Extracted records
····················

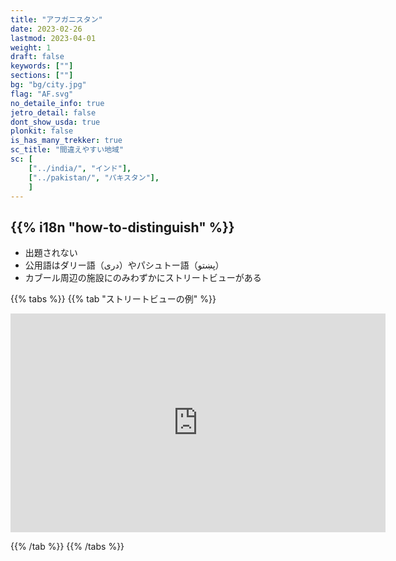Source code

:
 ```yaml
---
title: "アフガニスタン"
date: 2023-02-26
lastmod: 2023-04-01
weight: 1
draft: false
keywords: [""]
sections: [""]
bg: "bg/city.jpg"
flag: "AF.svg"
no_detaile_info: true
jetro_detail: false
dont_show_usda: true
plonkit: false
is_has_many_trekker: true
sc_title: "間違えやすい地域"
sc: [
    ["../india/", "インド"],
    ["../pakistan/", "パキスタン"],
    ]
---
```


<div class="main-desciption country-description">
    <h2 class="section-title">{{% i18n "how-to-distinguish" %}}</h2>
    <ul class="rule-list">
        <li class="no-evidence">出題されない</li>
        <li>公用語はダリー語（دری）やパシュトー語（پښتو）</li>
        <li>カブール周辺の施設にのみわずかにストリートビューがある</li>
    </ul>
</div>


{{% tabs %}}
{{% tab "ストリートビューの例" %}}

<div class="googlemap-if">
<iframe src="https://www.google.com/maps/embed?pb=!4v1693651195471!6m8!1m7!1s04_I7GqLEsUAAAQrCUkmfg!2m2!1d34.51776132653179!2d69.18160731556539!3f359.4678782383149!4f1.2792622531144104!5f0.7820865974627469" width="600" height="350" style="border:0;" allowfullscreen="" loading="lazy" referrerpolicy="no-referrer-when-downgrade"></iframe>
</div>

{{% /tab %}}
{{% /tabs %}}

····················

### What to produce
Look through the entries above; copy every line holding the string "false".

### Exercise response
draft: false
jetro_detail: false
plonkit: false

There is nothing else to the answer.